東京・神奈川の中学受験は、大方の受験校の出願状況が見えてきました。
東京の男女御三家の確定出願者数と前年比は、開成1,272名(103%)、麻布750名(99%)、武蔵539名(104%)、桜蔭599名(111%)、女子学院1,088名(154%)、雙葉435名(112%)。すべて前年度並みか倍率が上昇しています。
(ちなみに、チリ太郎の学校も前年比とほぼ同数の志願者数です)
事前情報では、御三家など難関を回避する動きがあるなどと言われた時期もありましたが、蓋をあけてみたら、サンデーショックによる女子学院の志願者増は別にしても、全体的には難関校増加傾向と感じ取れます。
毎度のことではありますが、ここで各学校の人気の推移を分析するようなことはしません(できません)。
そうしたことが得意な方がたくさんいらっしゃいますし、また、短期の動きを追うことにそこまで大きな意味はないと思いますので。
一応、中学受験における顔的な意味合いで、男女御三家の志願状況を書きましたが、東京を始めとする首都圏の私立中高一貫校は御三家以外にも良い学校がたくさんあります。

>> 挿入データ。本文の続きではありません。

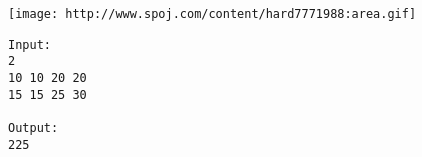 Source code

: \texttt{[image: http://www.spoj.com/content/hard7771988:area.gif]}
\begin{verbatim}
Input:
2
10 10 20 20
15 15 25 30

Output:
225 

\end{verbatim}
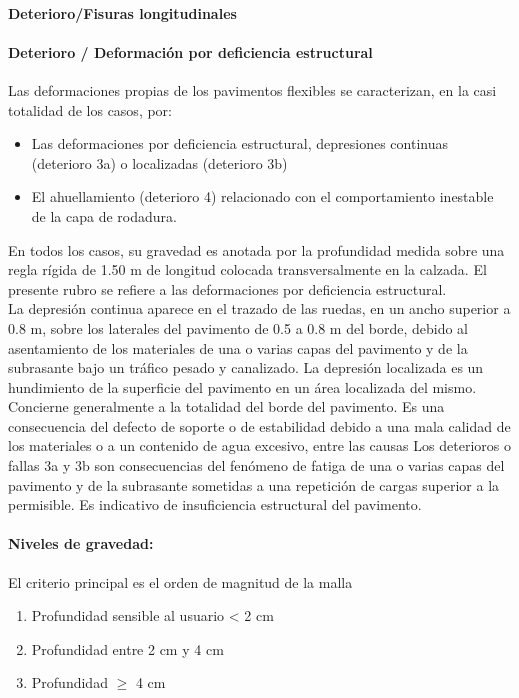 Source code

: 	\paragraph{Deterioro/Fisuras longitudinales}

\paragraph{Deterioro / Deformación por deficiencia estructural}

	Las deformaciones propias de los pavimentos flexibles se caracterizan, en la casi totalidad de los casos, por:
	\begin{itemize}[label=\HandRight]
		\item Las deformaciones por deficiencia estructural, depresiones continuas (deterioro 3a) o localizadas (deterioro 3b)
		\item El ahuellamiento (deterioro 4) relacionado con el comportamiento inestable de la capa de rodadura.
	\end{itemize}
	En todos los casos, su gravedad es anotada por la profundidad medida sobre una regla rígida de 1.50 m de longitud colocada transversalmente en la calzada. El presente rubro se refiere a las deformaciones por deficiencia estructural.\\
	La depresión continua aparece en el trazado de las ruedas, en un ancho superior a 0.8 m, sobre los laterales del pavimento de 0.5 a 0.8 m del borde, debido al asentamiento de los materiales de una o varias capas del pavimento y de la subrasante bajo un tráfico pesado y canalizado.	La depresión localizada es un hundimiento de la superficie del pavimento en un área localizada del mismo. Concierne generalmente a la totalidad del borde del pavimento. Es una consecuencia del defecto de soporte o de estabilidad debido a una mala calidad de los materiales o a un contenido de agua excesivo, entre las causas Los deterioros o fallas 3a y 3b son consecuencias del fenómeno de fatiga de una o varias capas del pavimento y de la subrasante sometidas a una repetición de cargas superior a la permisible. Es indicativo de insuficiencia estructural del pavimento.
	\paragraph*{Niveles de gravedad:} El criterio principal es el orden de magnitud de la malla 
	\begin{enumerate}
		\renewcommand{\labelenumi}{\alph{enumi})} 
		\item Profundidad sensible al usuario < 2 cm
		\item Profundidad entre 2 cm y 4 cm
		\item Profundidad $\geq$ 4 cm
	\end{enumerate}
	
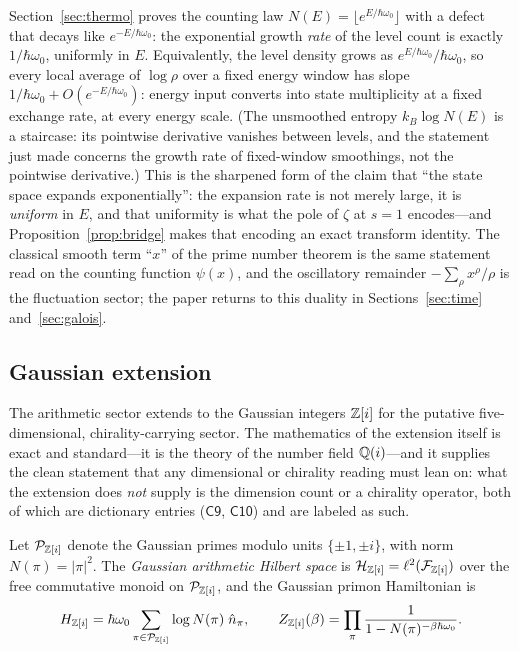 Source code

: \begin{remark}
Section~\ref{sec:thermo} proves the counting law $N(E)=\lfloor e^{E/\hbar\omega_{0}}\rfloor$
with a defect that decays like $e^{-E/\hbar\omega_{0}}$: the exponential growth \emph{rate} of
the level count is exactly $1/\hbar\omega_{0}$, uniformly in $E$. Equivalently, the level
density grows as $e^{E/\hbar\omega_{0}}/\hbar\omega_{0}$, so every local average of $\log\rho$ over
a fixed energy window has slope $1/\hbar\omega_{0}+O(e^{-E/\hbar\omega_{0}})$: energy input
converts into state multiplicity at a fixed exchange rate, at every energy scale. (The
unsmoothed entropy $k_{B}\log N(E)$ is a staircase: its pointwise derivative vanishes between
levels, and the statement just made concerns the growth rate of fixed-window smoothings, not
the pointwise derivative.) This is the sharpened form of the claim that ``the state space
expands exponentially'': the expansion rate is not
merely large, it is \emph{uniform} in $E$, and that uniformity is what the pole of $\zeta$ at
$s=1$ encodes---and Proposition~\ref{prop:bridge} makes that encoding an exact
transform identity. The classical smooth term ``$x$'' of the prime number theorem is the same
statement read on the counting function $\psi(x)$, and the oscillatory remainder
$-\sum_{\rho}x^{\rho}/\rho$ is the fluctuation sector; the paper returns
to this duality in Sections~\ref{sec:time} and~\ref{sec:galois}.
\end{remark}

\subsection{Gaussian extension}

The arithmetic sector extends to the Gaussian integers $\Zz[i]$ for the putative
five-dimensional, chirality-carrying sector. The mathematics of the extension itself is exact
and standard---it is the theory of the number field $\Qq(i)$---and it supplies the clean
statement that any dimensional or chirality reading must lean on: what the extension does
\emph{not} supply is the dimension count or a chirality operator, both of which are dictionary
entries ($\mathsf{C9}$, $\mathsf{C10}$) and are labeled as such.

\begin{definition}\label{def:gaussian}
Let $\mathcal{P}_{\Zz[i]}$ denote the Gaussian primes modulo units $\{\pm1,\pm i\}$, with norm
$N(\pi)=|\pi|^{2}$. The \emph{Gaussian arithmetic Hilbert space} is
$\Hil_{\Zz[i]}=\ell^{2}(\mathcal{F}_{\Zz[i]})$ over the free commutative monoid on
$\mathcal{P}_{\Zz[i]}$, and the Gaussian primon Hamiltonian is
\begin{equation}
H_{\Zz[i]}=\hbar\omega_{0}\sum_{\pi\in\mathcal{P}_{\Zz[i]}}\log N(\pi)\;\hat n_{\pi},
\qquad
Z_{\Zz[i]}(\beta)=\prod_{\pi}\frac{1}{1-N(\pi)^{-\beta\hbar\omega_{0}}}.
\end{equation}
\end{definition}


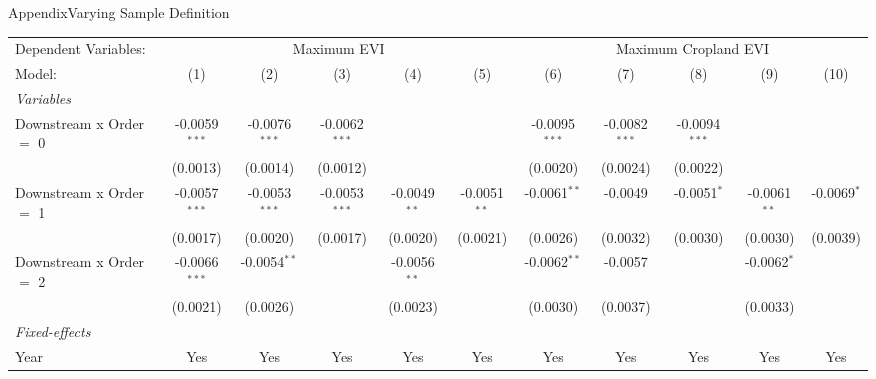 \documentclass[aspectratio=169,11pt,dvipsnames, handout]{beamer}
\begin{document}

\begin{frame}{\textcolor{defaultclr!30}{Appendix}\hspace{0.75em}Varying Sample Definition}
\label{frame:sampledef}

\begin{adjustbox}{width = \textwidth, center}
   \begin{tabular}{lcccccccccc}\label{tab:rob_subsets_order}
      \tabularnewline \midrule \midrule
      Dependent Variables: & \multicolumn{5}{c}{Maximum EVI} & \multicolumn{5}{c}{Maximum Cropland EVI}\\
      Model: & (1) & (2) & (3) & (4) & (5) & (6) & (7) & (8) & (9) & (10)\\
      \midrule
      \emph{Variables}\\
      Downstream x Order $=$ 0 & -0.0059$^{***}$ & -0.0076$^{***}$ & -0.0062$^{***}$ &                 &                & -0.0095$^{***}$ & -0.0082$^{***}$ & -0.0094$^{***}$ &                &   \\   
                               & (0.0013)        & (0.0014)        & (0.0012)        &                 &                & (0.0020)        & (0.0024)        & (0.0022)        &                &   \\   
      Downstream x Order $=$ 1 & -0.0057$^{***}$ & -0.0053$^{***}$ & -0.0053$^{***}$ & -0.0049$^{**}$  & -0.0051$^{**}$ & -0.0061$^{**}$  & -0.0049         & -0.0051$^{*}$   & -0.0061$^{**}$ & -0.0069$^{*}$\\   
                               & (0.0017)        & (0.0020)        & (0.0017)        & (0.0020)        & (0.0021)       & (0.0026)        & (0.0032)        & (0.0030)        & (0.0030)       & (0.0039)\\   
      Downstream x Order $=$ 2 & -0.0066$^{***}$ & -0.0054$^{**}$  &                 & -0.0056$^{**}$  &                & -0.0062$^{**}$  & -0.0057         &                 & -0.0062$^{*}$  &   \\   
                               & (0.0021)        & (0.0026)        &                 & (0.0023)        &                & (0.0030)        & (0.0037)        &                 & (0.0033)       &   \\   
      \midrule
      \emph{Fixed-effects}\\
      Year                     & Yes             & Yes             & Yes             & Yes             & Yes            & Yes             & Yes             & Yes             & Yes            & Yes\\  

\end{tabular}
\end{adjustbox}
\end{frame}
\end{document}
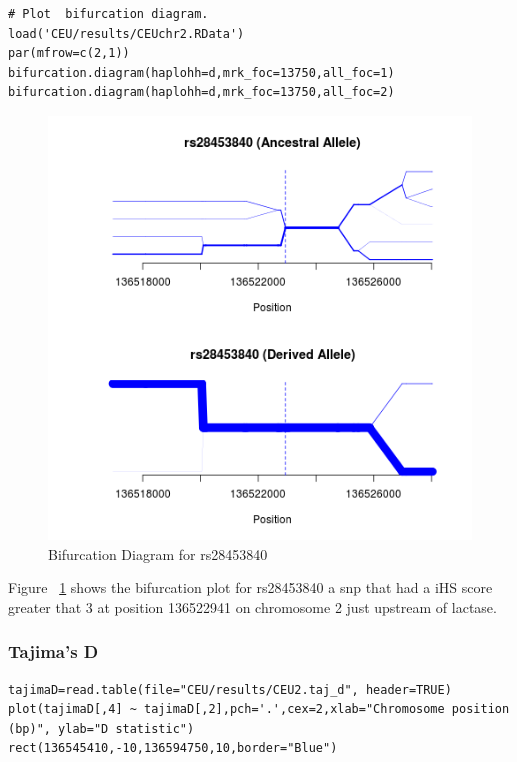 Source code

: \documentclass[a4paper,10pt]{article}
\begin{document}
\begin{verbatim}
# Plot  bifurcation diagram.
load('CEU/results/CEUchr2.RData')
par(mfrow=c(2,1))
bifurcation.diagram(haplohh=d,mrk_foc=13750,all_foc=1)
bifurcation.diagram(haplohh=d,mrk_foc=13750,all_foc=2)
\end{verbatim}
\begin{figure}
\centering
\includegraphics{pictures/bifurcationCEU.png}
\caption{Bifurcation Diagram for rs28453840}
\label{fig:bifurcationceu}
\end{figure}

\noindent
Figure ~\ref{fig:bifurcationceu} shows the bifurcation plot for rs28453840 a snp that had a iHS score greater that 3 at position 136522941 on chromosome 2 just upstream of lactase.

\subsubsection{Tajima's D}

\begin{verbatim}
tajimaD=read.table(file="CEU/results/CEU2.taj_d", header=TRUE)
plot(tajimaD[,4] ~ tajimaD[,2],pch='.',cex=2,xlab="Chromosome position (bp)", ylab="D statistic")
rect(136545410,-10,136594750,10,border="Blue") 
\end{verbatim}
\end{document}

「何をもって良い学校とするのか」と言われると困りますが、私が実感とともにお伝えするのであれば、
①中高一貫教育の安定感
②その偏差値帯の生徒を育てることに長けている
ということは、特に首都圏においては多くの学校に当てはまるストロングポイントかなと思います。
意外と地味な長所ですが、そんなものです。
御三家以下の学校で「その学校ならではの取組」「その学校ならではの特徴」みたいなのを探したくなりますが、残念ながらそういうのって少ないのですよね。
カリキュラムとか、学校運営とか、進学実績などで「オンリーワン」と言えるようなものは本当に少ないです。
ですが、そうした「突出した何か」を持たなかったとしても、良い教育は行えますからね。
そこは産業界などとは違うところです。
皆似通っているように見えるのですが、「みんないい」というのが教育界です。
さてさて、私が挙げた(首都圏)私立中高一貫校のストロングポイントです。
①中高一貫教育の安定感
これは言わずもがなですが、私の実感としては、
もしその学校のカリキュラムについていけたなら、高校1年の終わりぐらいまでは塾いらずと考えても良い
というふうに思っています。
高2以降はさすがに目指す大学の難易度によって個別の調整が必要になりますが、やっぱり中高一貫の先取りカリキュラムは大学受験に向けてとても大きいと思います。
②その偏差値帯の生徒を育てることに長けている
これは本記事で特に強調したいことなのですが、首都圏には多数の私立中高一貫校があります。そして、それらが偏差値帯ごとにランク付けされていると思います。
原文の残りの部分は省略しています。